Tout de même, certains renseignements s’étaient glissés dans leur conversation : Noëlle travaillait chez Lancel, place de l’Opéra ; Roger pratiquait « un peu tous les métiers » ; Mourade suivait des cours de comédien et faisait de la figuration dans des films pour payer ses cours. Sur une impulsion, le narrateur-enquêteur avait improvisé : Noëlle et lui étaient nés dans la même région, « un village aux environs d’Annecy, Haute-Savoie. »

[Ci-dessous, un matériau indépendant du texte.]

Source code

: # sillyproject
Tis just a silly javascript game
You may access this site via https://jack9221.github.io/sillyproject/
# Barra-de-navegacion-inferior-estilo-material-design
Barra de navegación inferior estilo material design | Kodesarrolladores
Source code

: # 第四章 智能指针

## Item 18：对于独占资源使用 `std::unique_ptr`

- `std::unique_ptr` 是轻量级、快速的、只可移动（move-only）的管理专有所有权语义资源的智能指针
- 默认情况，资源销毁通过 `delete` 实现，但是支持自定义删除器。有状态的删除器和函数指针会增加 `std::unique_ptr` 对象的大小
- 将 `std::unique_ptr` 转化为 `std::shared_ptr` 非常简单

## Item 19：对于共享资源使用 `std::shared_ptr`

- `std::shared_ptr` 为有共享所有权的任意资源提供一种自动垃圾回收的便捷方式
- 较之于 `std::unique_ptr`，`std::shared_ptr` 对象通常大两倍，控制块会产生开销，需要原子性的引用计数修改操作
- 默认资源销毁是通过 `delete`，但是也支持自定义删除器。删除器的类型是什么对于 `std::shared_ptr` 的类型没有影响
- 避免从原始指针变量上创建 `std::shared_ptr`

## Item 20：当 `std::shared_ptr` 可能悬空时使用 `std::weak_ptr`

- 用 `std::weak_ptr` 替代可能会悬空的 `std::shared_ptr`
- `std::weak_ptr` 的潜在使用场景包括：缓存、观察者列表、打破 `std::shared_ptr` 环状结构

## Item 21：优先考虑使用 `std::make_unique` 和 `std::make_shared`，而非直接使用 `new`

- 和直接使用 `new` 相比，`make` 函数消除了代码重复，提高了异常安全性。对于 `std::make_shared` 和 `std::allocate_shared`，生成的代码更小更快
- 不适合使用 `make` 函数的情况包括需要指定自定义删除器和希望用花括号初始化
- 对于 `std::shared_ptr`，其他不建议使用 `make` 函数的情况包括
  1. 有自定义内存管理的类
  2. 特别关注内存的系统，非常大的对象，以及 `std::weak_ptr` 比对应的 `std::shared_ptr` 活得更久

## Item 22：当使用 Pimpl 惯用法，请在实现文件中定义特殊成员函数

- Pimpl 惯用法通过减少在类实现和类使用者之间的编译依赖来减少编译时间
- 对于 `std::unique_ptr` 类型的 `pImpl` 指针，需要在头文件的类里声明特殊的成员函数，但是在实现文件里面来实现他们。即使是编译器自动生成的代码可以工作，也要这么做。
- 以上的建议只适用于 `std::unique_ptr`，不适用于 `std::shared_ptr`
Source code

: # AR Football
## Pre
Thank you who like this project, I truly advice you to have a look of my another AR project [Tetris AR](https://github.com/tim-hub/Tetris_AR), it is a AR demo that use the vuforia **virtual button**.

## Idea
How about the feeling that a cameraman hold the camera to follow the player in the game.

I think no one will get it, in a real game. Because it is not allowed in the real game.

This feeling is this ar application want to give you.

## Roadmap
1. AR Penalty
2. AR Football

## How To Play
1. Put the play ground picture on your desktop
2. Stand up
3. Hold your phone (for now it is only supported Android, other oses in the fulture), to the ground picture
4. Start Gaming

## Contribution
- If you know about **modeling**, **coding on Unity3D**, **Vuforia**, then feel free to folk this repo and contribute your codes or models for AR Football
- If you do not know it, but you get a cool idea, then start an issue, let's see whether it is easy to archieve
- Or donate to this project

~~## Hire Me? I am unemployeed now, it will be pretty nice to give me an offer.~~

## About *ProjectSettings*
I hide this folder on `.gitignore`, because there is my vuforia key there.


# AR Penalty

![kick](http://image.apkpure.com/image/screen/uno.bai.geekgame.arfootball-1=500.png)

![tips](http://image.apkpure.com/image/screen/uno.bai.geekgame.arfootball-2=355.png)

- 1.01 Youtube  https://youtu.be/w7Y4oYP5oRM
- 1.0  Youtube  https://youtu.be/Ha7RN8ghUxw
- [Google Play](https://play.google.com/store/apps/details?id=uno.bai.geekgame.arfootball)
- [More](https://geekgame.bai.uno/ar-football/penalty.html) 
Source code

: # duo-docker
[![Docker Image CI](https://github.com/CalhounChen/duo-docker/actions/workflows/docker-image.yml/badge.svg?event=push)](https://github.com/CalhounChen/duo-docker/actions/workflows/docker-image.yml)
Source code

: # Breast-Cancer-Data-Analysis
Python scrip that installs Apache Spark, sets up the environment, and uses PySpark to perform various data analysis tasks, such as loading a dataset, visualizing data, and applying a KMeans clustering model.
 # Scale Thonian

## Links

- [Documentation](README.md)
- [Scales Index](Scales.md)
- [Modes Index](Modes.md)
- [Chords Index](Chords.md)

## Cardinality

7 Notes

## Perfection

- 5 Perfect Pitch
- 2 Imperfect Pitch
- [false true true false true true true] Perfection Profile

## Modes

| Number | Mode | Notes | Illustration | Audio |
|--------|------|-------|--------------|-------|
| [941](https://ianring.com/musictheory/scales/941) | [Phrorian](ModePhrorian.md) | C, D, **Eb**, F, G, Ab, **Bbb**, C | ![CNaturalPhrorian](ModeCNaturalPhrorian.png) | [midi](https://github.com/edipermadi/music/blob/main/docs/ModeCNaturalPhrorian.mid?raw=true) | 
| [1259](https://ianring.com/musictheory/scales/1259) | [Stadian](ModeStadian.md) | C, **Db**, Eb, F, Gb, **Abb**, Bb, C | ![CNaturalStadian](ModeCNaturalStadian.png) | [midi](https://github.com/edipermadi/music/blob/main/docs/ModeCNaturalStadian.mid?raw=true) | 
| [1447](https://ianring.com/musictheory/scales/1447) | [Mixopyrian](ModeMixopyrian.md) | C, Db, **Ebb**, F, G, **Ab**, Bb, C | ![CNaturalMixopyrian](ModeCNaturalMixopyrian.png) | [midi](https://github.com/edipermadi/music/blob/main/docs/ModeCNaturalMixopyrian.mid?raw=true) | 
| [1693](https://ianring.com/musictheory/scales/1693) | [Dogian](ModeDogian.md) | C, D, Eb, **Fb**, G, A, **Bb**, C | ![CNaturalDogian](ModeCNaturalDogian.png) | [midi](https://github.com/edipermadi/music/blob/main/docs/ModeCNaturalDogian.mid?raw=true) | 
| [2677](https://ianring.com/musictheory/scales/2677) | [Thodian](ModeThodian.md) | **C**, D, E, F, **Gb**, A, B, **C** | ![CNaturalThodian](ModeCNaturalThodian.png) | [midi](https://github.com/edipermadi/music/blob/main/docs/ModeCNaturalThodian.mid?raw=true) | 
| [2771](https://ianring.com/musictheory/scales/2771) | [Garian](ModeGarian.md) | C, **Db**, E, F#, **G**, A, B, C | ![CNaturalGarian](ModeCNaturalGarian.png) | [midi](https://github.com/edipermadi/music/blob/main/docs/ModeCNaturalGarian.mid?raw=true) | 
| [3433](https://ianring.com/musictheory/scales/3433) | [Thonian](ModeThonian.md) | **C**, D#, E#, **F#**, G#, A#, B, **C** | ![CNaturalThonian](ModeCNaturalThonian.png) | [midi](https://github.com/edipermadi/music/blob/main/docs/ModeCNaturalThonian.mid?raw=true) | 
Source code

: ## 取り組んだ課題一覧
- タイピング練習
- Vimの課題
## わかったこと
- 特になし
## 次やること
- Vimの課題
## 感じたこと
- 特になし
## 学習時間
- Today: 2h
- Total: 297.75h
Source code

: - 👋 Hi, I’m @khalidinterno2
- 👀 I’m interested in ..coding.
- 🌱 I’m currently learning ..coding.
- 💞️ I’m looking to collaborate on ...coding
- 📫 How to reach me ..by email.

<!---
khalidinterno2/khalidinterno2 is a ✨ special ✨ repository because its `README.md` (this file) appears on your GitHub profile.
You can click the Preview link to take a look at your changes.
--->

Encre sympathique comporte de multiples indications de lieux, on n’en attend pas moins de cet arpenteur de Paris. Les nuances des couleurs y sont très précises aussi : « bleu Floride » pour l’encre des lettres envoyées à Noëlle poste restante, « un bleu très clair », « bleu outremer » des yeux de Hutte se désintéressant bientôt du dossier qu’il lui a confié, le client ne s’étant plus manifesté.
Dix ans plus tard, en attendant son tour chez le coiffeur, l’enquêteur était tombé sur le nom et une photo de Gérard Mourade dans un annuaire de cinéma. En s’en souvenant, il s’aperçoit qu’il a bien eu « un trou de mémoire » concernant ces dix années, lui qui ne tient ni journal ni agenda. « Désormais, il faut, dans la mesure du possible, que je m’efforce de respecter l’ordre chronologique, sinon je me perdrai dans ces zones où s’enchevêtrent la mémoire et l’oubli. »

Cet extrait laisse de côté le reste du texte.